ACTIVITY: Output all entries exactly; images excluded.

╭──

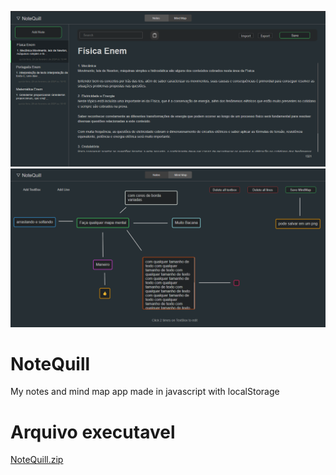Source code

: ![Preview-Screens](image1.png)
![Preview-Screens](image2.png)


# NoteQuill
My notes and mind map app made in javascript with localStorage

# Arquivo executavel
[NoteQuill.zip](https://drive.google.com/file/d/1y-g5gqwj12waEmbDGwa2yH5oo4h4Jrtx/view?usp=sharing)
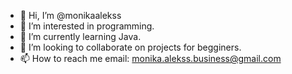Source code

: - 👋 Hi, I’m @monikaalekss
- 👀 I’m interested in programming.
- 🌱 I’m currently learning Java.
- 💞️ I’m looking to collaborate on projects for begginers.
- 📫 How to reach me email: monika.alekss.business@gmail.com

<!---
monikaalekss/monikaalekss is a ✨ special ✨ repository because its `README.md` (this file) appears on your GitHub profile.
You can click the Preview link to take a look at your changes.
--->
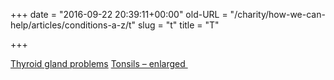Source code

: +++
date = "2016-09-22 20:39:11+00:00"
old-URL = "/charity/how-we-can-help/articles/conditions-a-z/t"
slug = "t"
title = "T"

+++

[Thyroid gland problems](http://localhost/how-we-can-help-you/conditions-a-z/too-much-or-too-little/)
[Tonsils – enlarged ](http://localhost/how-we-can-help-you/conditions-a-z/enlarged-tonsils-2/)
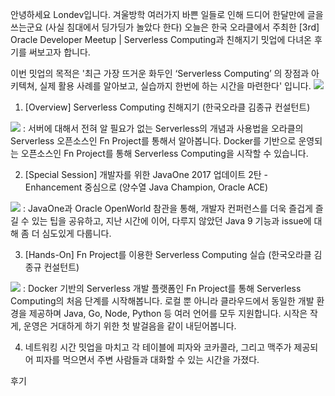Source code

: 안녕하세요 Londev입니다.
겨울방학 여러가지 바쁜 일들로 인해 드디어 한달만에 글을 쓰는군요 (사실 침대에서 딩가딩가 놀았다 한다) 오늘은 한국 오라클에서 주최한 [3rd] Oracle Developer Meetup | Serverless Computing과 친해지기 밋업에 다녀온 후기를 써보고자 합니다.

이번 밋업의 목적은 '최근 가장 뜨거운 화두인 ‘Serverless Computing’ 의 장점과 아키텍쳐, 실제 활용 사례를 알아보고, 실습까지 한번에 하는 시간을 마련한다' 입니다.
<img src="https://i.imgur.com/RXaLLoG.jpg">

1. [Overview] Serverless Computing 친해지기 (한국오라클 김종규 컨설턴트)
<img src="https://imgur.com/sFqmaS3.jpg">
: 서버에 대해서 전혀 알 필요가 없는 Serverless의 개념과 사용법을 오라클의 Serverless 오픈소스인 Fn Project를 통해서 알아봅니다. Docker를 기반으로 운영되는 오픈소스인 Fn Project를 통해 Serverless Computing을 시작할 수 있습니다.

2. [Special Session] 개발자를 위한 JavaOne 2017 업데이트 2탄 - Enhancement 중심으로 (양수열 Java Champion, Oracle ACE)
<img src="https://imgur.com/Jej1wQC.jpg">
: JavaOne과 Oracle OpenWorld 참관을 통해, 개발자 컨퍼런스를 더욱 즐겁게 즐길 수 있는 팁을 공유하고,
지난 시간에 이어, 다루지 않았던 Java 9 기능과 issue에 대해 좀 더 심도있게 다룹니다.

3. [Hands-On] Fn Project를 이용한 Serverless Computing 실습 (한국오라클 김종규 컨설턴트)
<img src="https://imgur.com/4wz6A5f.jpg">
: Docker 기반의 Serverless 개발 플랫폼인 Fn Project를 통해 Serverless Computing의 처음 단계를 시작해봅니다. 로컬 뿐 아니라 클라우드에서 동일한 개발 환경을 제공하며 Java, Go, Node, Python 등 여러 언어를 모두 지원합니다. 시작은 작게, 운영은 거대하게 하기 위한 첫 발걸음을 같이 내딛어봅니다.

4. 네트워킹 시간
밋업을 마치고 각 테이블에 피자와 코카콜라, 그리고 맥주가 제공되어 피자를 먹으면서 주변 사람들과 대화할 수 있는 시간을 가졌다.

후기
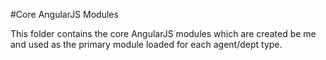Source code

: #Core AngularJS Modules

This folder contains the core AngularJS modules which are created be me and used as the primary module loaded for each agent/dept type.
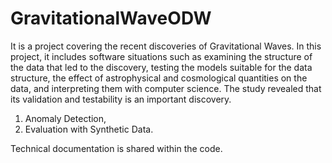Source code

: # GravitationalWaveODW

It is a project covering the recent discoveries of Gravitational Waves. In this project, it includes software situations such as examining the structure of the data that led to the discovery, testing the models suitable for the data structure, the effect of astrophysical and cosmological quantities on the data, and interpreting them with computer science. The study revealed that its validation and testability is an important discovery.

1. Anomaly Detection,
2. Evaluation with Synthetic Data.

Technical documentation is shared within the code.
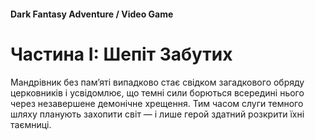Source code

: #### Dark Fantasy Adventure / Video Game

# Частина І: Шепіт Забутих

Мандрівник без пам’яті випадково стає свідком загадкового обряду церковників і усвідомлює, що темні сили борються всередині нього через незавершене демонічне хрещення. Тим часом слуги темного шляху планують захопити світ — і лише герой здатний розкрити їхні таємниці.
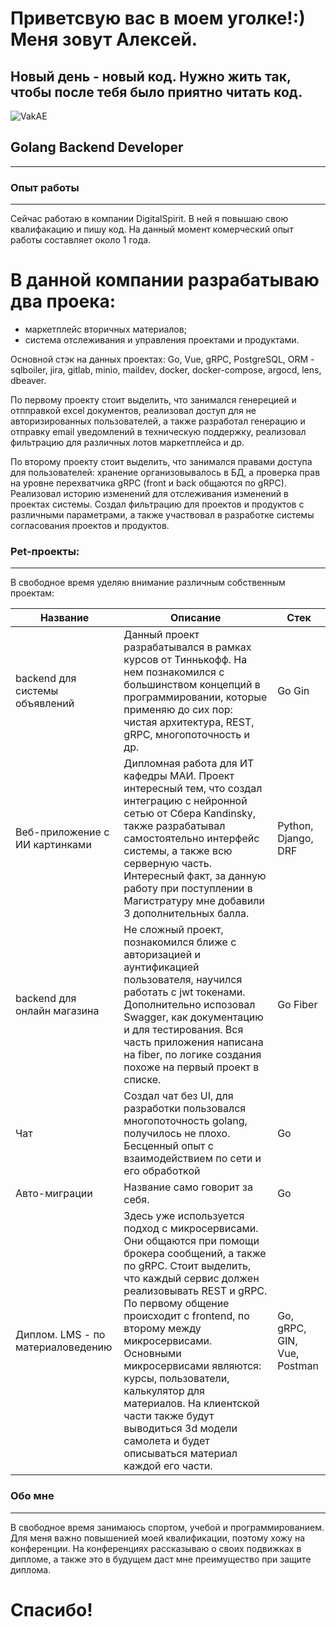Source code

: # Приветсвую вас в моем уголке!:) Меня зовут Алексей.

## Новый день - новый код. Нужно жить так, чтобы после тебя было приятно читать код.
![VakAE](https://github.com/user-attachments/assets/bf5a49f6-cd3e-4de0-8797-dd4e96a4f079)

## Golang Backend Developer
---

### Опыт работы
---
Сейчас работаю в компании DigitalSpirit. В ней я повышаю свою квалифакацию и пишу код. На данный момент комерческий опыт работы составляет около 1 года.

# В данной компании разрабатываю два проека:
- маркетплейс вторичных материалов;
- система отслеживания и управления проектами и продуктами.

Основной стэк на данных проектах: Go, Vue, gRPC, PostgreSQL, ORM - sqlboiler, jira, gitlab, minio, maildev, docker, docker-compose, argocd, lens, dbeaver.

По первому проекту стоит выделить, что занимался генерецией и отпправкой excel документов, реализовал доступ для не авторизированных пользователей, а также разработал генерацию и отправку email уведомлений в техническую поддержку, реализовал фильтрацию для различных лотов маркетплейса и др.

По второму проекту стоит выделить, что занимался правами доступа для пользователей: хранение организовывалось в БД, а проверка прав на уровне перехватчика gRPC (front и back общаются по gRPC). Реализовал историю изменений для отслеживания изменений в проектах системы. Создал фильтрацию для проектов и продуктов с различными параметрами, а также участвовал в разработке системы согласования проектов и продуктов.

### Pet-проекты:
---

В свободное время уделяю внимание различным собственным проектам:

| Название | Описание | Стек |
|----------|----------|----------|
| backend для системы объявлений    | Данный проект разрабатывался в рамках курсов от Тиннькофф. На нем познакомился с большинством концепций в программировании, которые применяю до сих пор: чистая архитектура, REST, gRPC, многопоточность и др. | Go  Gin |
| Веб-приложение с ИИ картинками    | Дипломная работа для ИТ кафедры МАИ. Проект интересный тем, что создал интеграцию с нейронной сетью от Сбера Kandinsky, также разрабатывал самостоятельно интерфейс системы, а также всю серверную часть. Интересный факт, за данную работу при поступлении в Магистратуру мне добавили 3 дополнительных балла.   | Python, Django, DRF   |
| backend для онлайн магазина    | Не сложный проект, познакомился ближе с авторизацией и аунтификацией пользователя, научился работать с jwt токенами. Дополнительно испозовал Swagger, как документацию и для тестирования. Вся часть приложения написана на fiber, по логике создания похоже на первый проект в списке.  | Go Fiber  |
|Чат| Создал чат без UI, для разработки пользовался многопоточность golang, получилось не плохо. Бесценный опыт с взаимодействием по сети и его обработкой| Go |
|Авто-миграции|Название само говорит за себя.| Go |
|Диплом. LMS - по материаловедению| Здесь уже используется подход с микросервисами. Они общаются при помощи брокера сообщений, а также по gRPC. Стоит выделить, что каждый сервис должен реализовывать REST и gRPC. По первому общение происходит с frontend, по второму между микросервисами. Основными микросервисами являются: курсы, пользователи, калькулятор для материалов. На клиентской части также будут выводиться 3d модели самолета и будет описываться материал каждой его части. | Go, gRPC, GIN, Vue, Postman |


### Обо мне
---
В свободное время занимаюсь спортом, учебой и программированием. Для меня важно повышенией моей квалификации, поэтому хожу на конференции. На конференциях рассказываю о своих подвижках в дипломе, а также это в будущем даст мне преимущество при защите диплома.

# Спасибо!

╰──

RESULT FOR THIS TASK:
Source code

: ![Preview-Screens](image1.png)
![Preview-Screens](image2.png)


# NoteQuill
My notes and mind map app made in javascript with localStorage

# Arquivo executavel
[NoteQuill.zip](https://drive.google.com/file/d/1y-g5gqwj12waEmbDGwa2yH5oo4h4Jrtx/view?usp=sharing)
Source code

: - 👋 Hi, I’m @monikaalekss
- 👀 I’m interested in programming.
- 🌱 I’m currently learning Java.
- 💞️ I’m looking to collaborate on projects for begginers.
- 📫 How to reach me email: monika.alekss.business@gmail.com

<!---
monikaalekss/monikaalekss is a ✨ special ✨ repository because its `README.md` (this file) appears on your GitHub profile.
You can click the Preview link to take a look at your changes.
--->
Source code

: +++
date = "2016-09-22 20:39:11+00:00"
old-URL = "/charity/how-we-can-help/articles/conditions-a-z/t"
slug = "t"
title = "T"

+++

[Thyroid gland problems](http://localhost/how-we-can-help-you/conditions-a-z/too-much-or-too-little/)
[Tonsils – enlarged ](http://localhost/how-we-can-help-you/conditions-a-z/enlarged-tonsils-2/)
Source code

: 안녕하세요 Londev입니다.
겨울방학 여러가지 바쁜 일들로 인해 드디어 한달만에 글을 쓰는군요 (사실 침대에서 딩가딩가 놀았다 한다) 오늘은 한국 오라클에서 주최한 [3rd] Oracle Developer Meetup | Serverless Computing과 친해지기 밋업에 다녀온 후기를 써보고자 합니다.

이번 밋업의 목적은 '최근 가장 뜨거운 화두인 ‘Serverless Computing’ 의 장점과 아키텍쳐, 실제 활용 사례를 알아보고, 실습까지 한번에 하는 시간을 마련한다' 입니다.
<img src="https://i.imgur.com/RXaLLoG.jpg">

1. [Overview] Serverless Computing 친해지기 (한국오라클 김종규 컨설턴트)
<img src="https://imgur.com/sFqmaS3.jpg">
: 서버에 대해서 전혀 알 필요가 없는 Serverless의 개념과 사용법을 오라클의 Serverless 오픈소스인 Fn Project를 통해서 알아봅니다. Docker를 기반으로 운영되는 오픈소스인 Fn Project를 통해 Serverless Computing을 시작할 수 있습니다.

2. [Special Session] 개발자를 위한 JavaOne 2017 업데이트 2탄 - Enhancement 중심으로 (양수열 Java Champion, Oracle ACE)
<img src="https://imgur.com/Jej1wQC.jpg">
: JavaOne과 Oracle OpenWorld 참관을 통해, 개발자 컨퍼런스를 더욱 즐겁게 즐길 수 있는 팁을 공유하고,
지난 시간에 이어, 다루지 않았던 Java 9 기능과 issue에 대해 좀 더 심도있게 다룹니다.

3. [Hands-On] Fn Project를 이용한 Serverless Computing 실습 (한국오라클 김종규 컨설턴트)
<img src="https://imgur.com/4wz6A5f.jpg">
: Docker 기반의 Serverless 개발 플랫폼인 Fn Project를 통해 Serverless Computing의 처음 단계를 시작해봅니다. 로컬 뿐 아니라 클라우드에서 동일한 개발 환경을 제공하며 Java, Go, Node, Python 등 여러 언어를 모두 지원합니다. 시작은 작게, 운영은 거대하게 하기 위한 첫 발걸음을 같이 내딛어봅니다.

4. 네트워킹 시간
밋업을 마치고 각 테이블에 피자와 코카콜라, 그리고 맥주가 제공되어 피자를 먹으면서 주변 사람들과 대화할 수 있는 시간을 가졌다.

후기
Source code

: #Core AngularJS Modules

This folder contains the core AngularJS modules which are created be me and used as the primary module loaded for each agent/dept type.
Source code

: # GravitationalWaveODW

It is a project covering the recent discoveries of Gravitational Waves. In this project, it includes software situations such as examining the structure of the data that led to the discovery, testing the models suitable for the data structure, the effect of astrophysical and cosmological quantities on the data, and interpreting them with computer science. The study revealed that its validation and testability is an important discovery.

1. Anomaly Detection,
2. Evaluation with Synthetic Data.

Technical documentation is shared within the code.
Source code

: #### Dark Fantasy Adventure / Video Game

# Частина І: Шепіт Забутих

Мандрівник без пам’яті випадково стає свідком загадкового обряду церковників і усвідомлює, що темні сили борються всередині нього через незавершене демонічне хрещення. Тим часом слуги темного шляху планують захопити світ — і лише герой здатний розкрити їхні таємниці.
Source code

: # Приветсвую вас в моем уголке!:) Меня зовут Алексей.

## Новый день - новый код. Нужно жить так, чтобы после тебя было приятно читать код.
![VakAE](https://github.com/user-attachments/assets/bf5a49f6-cd3e-4de0-8797-dd4e96a4f079)

## Golang Backend Developer
---

### Опыт работы
---
Сейчас работаю в компании DigitalSpirit. В ней я повышаю свою квалифакацию и пишу код. На данный момент комерческий опыт работы составляет около 1 года.

# В данной компании разрабатываю два проека:
- маркетплейс вторичных материалов;
- система отслеживания и управления проектами и продуктами.

Основной стэк на данных проектах: Go, Vue, gRPC, PostgreSQL, ORM - sqlboiler, jira, gitlab, minio, maildev, docker, docker-compose, argocd, lens, dbeaver.

По первому проекту стоит выделить, что занимался генерецией и отпправкой excel документов, реализовал доступ для не авторизированных пользователей, а также разработал генерацию и отправку email уведомлений в техническую поддержку, реализовал фильтрацию для различных лотов маркетплейса и др.

По второму проекту стоит выделить, что занимался правами доступа для пользователей: хранение организовывалось в БД, а проверка прав на уровне перехватчика gRPC (front и back общаются по gRPC). Реализовал историю изменений для отслеживания изменений в проектах системы. Создал фильтрацию для проектов и продуктов с различными параметрами, а также участвовал в разработке системы согласования проектов и продуктов.

### Pet-проекты:
---

В свободное время уделяю внимание различным собственным проектам:

| Название | Описание | Стек |
|----------|----------|----------|
| backend для системы объявлений    | Данный проект разрабатывался в рамках курсов от Тиннькофф. На нем познакомился с большинством концепций в программировании, которые применяю до сих пор: чистая архитектура, REST, gRPC, многопоточность и др. | Go  Gin |
| Веб-приложение с ИИ картинками    | Дипломная работа для ИТ кафедры МАИ. Проект интересный тем, что создал интеграцию с нейронной сетью от Сбера Kandinsky, также разрабатывал самостоятельно интерфейс системы, а также всю серверную часть. Интересный факт, за данную работу при поступлении в Магистратуру мне добавили 3 дополнительных балла.   | Python, Django, DRF   |
| backend для онлайн магазина    | Не сложный проект, познакомился ближе с авторизацией и аунтификацией пользователя, научился работать с jwt токенами. Дополнительно испозовал Swagger, как документацию и для тестирования. Вся часть приложения написана на fiber, по логике создания похоже на первый проект в списке.  | Go Fiber  |
|Чат| Создал чат без UI, для разработки пользовался многопоточность golang, получилось не плохо. Бесценный опыт с взаимодействием по сети и его обработкой| Go |
|Авто-миграции|Название само говорит за себя.| Go |
|Диплом. LMS - по материаловедению| Здесь уже используется подход с микросервисами. Они общаются при помощи брокера сообщений, а также по gRPC. Стоит выделить, что каждый сервис должен реализовывать REST и gRPC. По первому общение происходит с frontend, по второму между микросервисами. Основными микросервисами являются: курсы, пользователи, калькулятор для материалов. На клиентской части также будут выводиться 3d модели самолета и будет описываться материал каждой его части. | Go, gRPC, GIN, Vue, Postman |


### Обо мне
---
В свободное время занимаюсь спортом, учебой и программированием. Для меня важно повышенией моей квалификации, поэтому хожу на конференции. На конференциях рассказываю о своих подвижках в дипломе, а также это в будущем даст мне преимущество при защите диплома.

# Спасибо!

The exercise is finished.